Ecosystem-based fishery management (EBFM) is a new direction for fishery management, essentially reversing the order of management priorities to start with the ecosystem rather than the target species. This concept of management is a direct extension of the concept of a holistic approach incorporating interspecific interactions and physical environmental influences. However, because of the limited understanding of the complexity of marine ecosystems, few fisheries are actually managed on a multispecies basis. Even now, in order to specify a practical fishing policy we need a single-species model and utilize it by partially taking account of the effects of other factors mentioned above on the target species biomass.

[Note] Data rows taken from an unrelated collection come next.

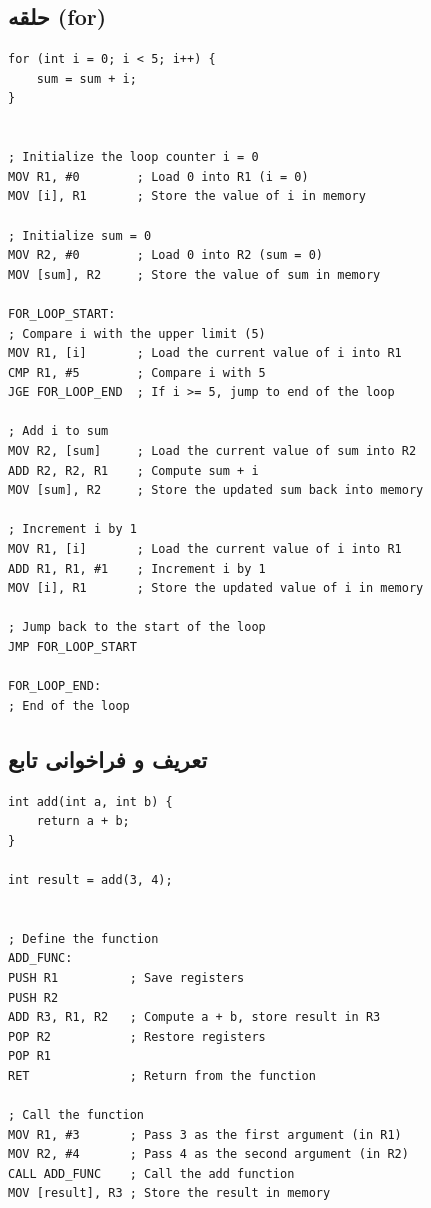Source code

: \documentclass{article}
\begin{document}
\subsection*{حلقه (for)}
\begin{LTR} %
\begin{lstlisting}
for (int i = 0; i < 5; i++) {
    sum = sum + i;
}


; Initialize the loop counter i = 0
MOV R1, #0        ; Load 0 into R1 (i = 0)
MOV [i], R1       ; Store the value of i in memory

; Initialize sum = 0
MOV R2, #0        ; Load 0 into R2 (sum = 0)
MOV [sum], R2     ; Store the value of sum in memory

FOR_LOOP_START:
; Compare i with the upper limit (5)
MOV R1, [i]       ; Load the current value of i into R1
CMP R1, #5        ; Compare i with 5
JGE FOR_LOOP_END  ; If i >= 5, jump to end of the loop

; Add i to sum
MOV R2, [sum]     ; Load the current value of sum into R2
ADD R2, R2, R1    ; Compute sum + i
MOV [sum], R2     ; Store the updated sum back into memory

; Increment i by 1
MOV R1, [i]       ; Load the current value of i into R1
ADD R1, R1, #1    ; Increment i by 1
MOV [i], R1       ; Store the updated value of i in memory

; Jump back to the start of the loop
JMP FOR_LOOP_START

FOR_LOOP_END:
; End of the loop
\end{lstlisting}
\end{LTR}


\subsection*{تعریف و فراخوانی تابع}
\begin{LTR} %
\begin{lstlisting}
int add(int a, int b) {
    return a + b;
}

int result = add(3, 4);


; Define the function
ADD_FUNC:
PUSH R1          ; Save registers
PUSH R2
ADD R3, R1, R2   ; Compute a + b, store result in R3
POP R2           ; Restore registers
POP R1
RET              ; Return from the function

; Call the function
MOV R1, #3       ; Pass 3 as the first argument (in R1)
MOV R2, #4       ; Pass 4 as the second argument (in R2)
CALL ADD_FUNC    ; Call the add function
MOV [result], R3 ; Store the result in memory
\end{lstlisting}
\end{LTR}
\end{document}
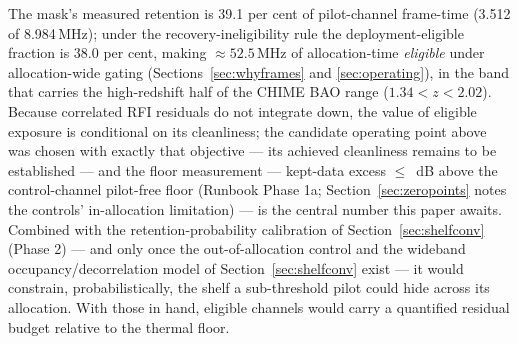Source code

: The mask's measured retention is 39.1 per cent of pilot-channel
frame-time (3.512 of 8.984\,MHz); under the recovery-ineligibility rule
the deployment-eligible fraction is 38.0 per cent, making $\approx
52.5$\,MHz of
allocation-time \emph{eligible} under allocation-wide gating
(Sections~\ref{sec:whyframes} and \ref{sec:operating}), in the band that
carries the high-redshift half of the CHIME BAO range
($1.34 < z < 2.02$). Because correlated RFI
residuals do not integrate down, the value of eligible exposure is
conditional on its cleanliness; the candidate operating point above was
chosen with exactly that objective --- its achieved cleanliness remains
to be established --- and the floor measurement --- kept-data excess
$\le$ \,dB above the control-channel pilot-free floor (Runbook
Phase 1a; Section~\ref{sec:zeropoints} notes the controls' in-allocation
limitation) --- is the central number this paper awaits. Combined with the
retention-probability calibration of Section~\ref{sec:shelfconv}
(Phase 2) --- and only once the out-of-allocation control and the
wideband occupancy/decorrelation model of Section~\ref{sec:shelfconv}
exist --- it would constrain, probabilistically, the shelf a
sub-threshold pilot could hide across its allocation. With those in
hand, eligible channels would carry a quantified residual budget
relative to the thermal floor.

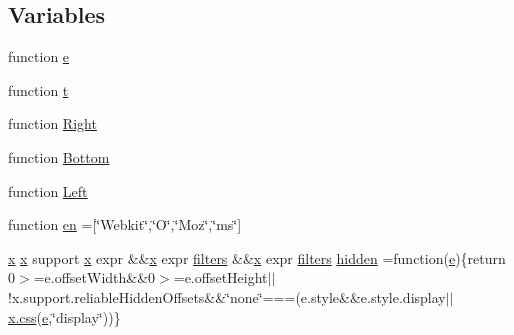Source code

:\subsection*{Variables}
\begin{DoxyCompactItemize}
\item 
function \hyperlink{jquery-1_8x_8min_8js_a2c038346d47955cbe2cb91e338edd7e1}{e}
\item 
function \hyperlink{jquery-1_8x_8min_8js_a23c5666e83bbbceee94adcd0851f50c4}{t}
\item 
function \hyperlink{jquery-1_8x_8min_8js_ac7f66efc33d974809d85fc5bdb00c6eb}{Right}
\item 
function \hyperlink{jquery-1_8x_8min_8js_aff76c1cba4a00c678dfce0e0c5a5538a}{Bottom}
\item 
function \hyperlink{jquery-1_8x_8min_8js_abef68bf244a1159a49fe3a2c153a65d2}{Left}
\item 
function \hyperlink{jquery-1_8x_8min_8js_a5d7a777130eac935addcf4926a74b23c}{en} =\mbox{[}\char`\"{}Webkit\char`\"{},\char`\"{}O\char`\"{},\char`\"{}Moz\char`\"{},\char`\"{}ms\char`\"{}\mbox{]}
\item 
\hyperlink{jquery-1_8x_8min_8js_a5ce50d751c9664d05375c8f5080ed43e}{x} \hyperlink{jquery-1_8x_8min_8js_a5ce50d751c9664d05375c8f5080ed43e}{x} support \hyperlink{jquery-1_8x_8min_8js_a5ce50d751c9664d05375c8f5080ed43e}{x} expr \&\&\hyperlink{jquery-1_8x_8min_8js_a5ce50d751c9664d05375c8f5080ed43e}{x} expr \hyperlink{xml__js__filter_8js_afe853b0bc0e280f7226e1b1a962ed91c}{filters} \&\&\hyperlink{jquery-1_8x_8min_8js_a5ce50d751c9664d05375c8f5080ed43e}{x} expr \hyperlink{xml__js__filter_8js_afe853b0bc0e280f7226e1b1a962ed91c}{filters} \hyperlink{jquery-1_8x_8min_8js_a086b6295ec8d15f090cd7239137a4979}{hidden} =function(\hyperlink{jqplot_8barRenderer_8min_8js_a2ce90ea5f2a400a3a152319491a737ff}{e})\{return 0$>$=e.\+offset\+Width\&\&0$>$=e.\+offset\+Height$\vert$$\vert$!x.\+support.\+reliable\+Hidden\+Offsets\&\&\char`\"{}none\char`\"{}===(e.\+style\&\&e.\+style.\+display$\vert$$\vert$\hyperlink{layouts_2xedition_2js_2layout_8js_a8536b46dbec2c6e45aa5a64732a07609}{x.\+css}(\hyperlink{jqplot_8barRenderer_8min_8js_a2ce90ea5f2a400a3a152319491a737ff}{e},\char`\"{}display\char`\"{}))\}
\item 

\end{DoxyCompactItemize}
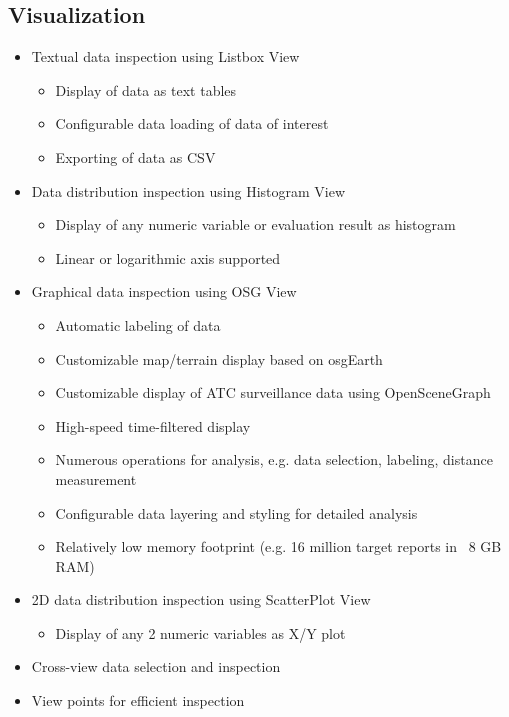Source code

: \subsection{Visualization}
\begin{itemize}  
    \item Textual data inspection using Listbox View
    \begin{itemize}  
        \item Display of data as text tables
        \item Configurable data loading of data of interest
        \item Exporting of data as CSV
    \end{itemize}
    \item Data distribution inspection using Histogram View
    \begin{itemize}  
        \item Display of any numeric variable or evaluation result as histogram
        \item Linear or logarithmic axis supported
    \end{itemize}
    \item Graphical data inspection using OSG View
    \begin{itemize}  
        \item Automatic labeling of data
        \item Customizable map/terrain display based on osgEarth
        \item Customizable display of ATC surveillance data using OpenSceneGraph
        \item High-speed time-filtered display
        \item Numerous operations for analysis, e.g. data selection, labeling, distance measurement
        \item Configurable data layering and styling for detailed analysis
        \item Relatively low memory footprint (e.g. 16 million target reports in ~8 GB RAM)
    \end{itemize}    
    \item 2D data distribution inspection using ScatterPlot View
    \begin{itemize}  
        \item Display of any 2 numeric variables as X/Y plot
    \end{itemize}
    \item Cross-view data selection and inspection
    \item View points for efficient inspection
\end{itemize}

In fact, it is contended that in systems with moderate amounts of data, EBFM could be characterized by effective single-species management with the addition of precautionary set-asides for unknown ecosystem components. Hence, it is still necessary to examine a single-species model so as to clarify the extent of its applicability. The model investigated in this paper is what is called the dynamic pool model, which was proposed by C.W. Clark in the mid-1970s as a dynamic optimization of the classic Beverton and Holt static model for a fishery, in an attempt to make the process of growth and aging inherent in each of the creature resources reflect directly into the economic process. This dynamic model has been applied to a wide variety of commercial fish species. However, the applications have been largely confined to computer simulations using the discrete-time stand-by of the original Clark continuous-time model. This situation is caused mainly by the complexity of the mathematical structure of the Clark model. In this paper, we first specify the material related to the complexity. Subsequently, we provide a rigorous proof for the long-standing conjecture due to Clark concerning the optimal path or harvesting schedule. In addition, two derivative cases are examined: one is the case in which a year-class of fish leaves a given fishing sea area permanently before its natural biomass peaks, the other is the case in which the escapement of a year-class is required to be more than a given minimum level.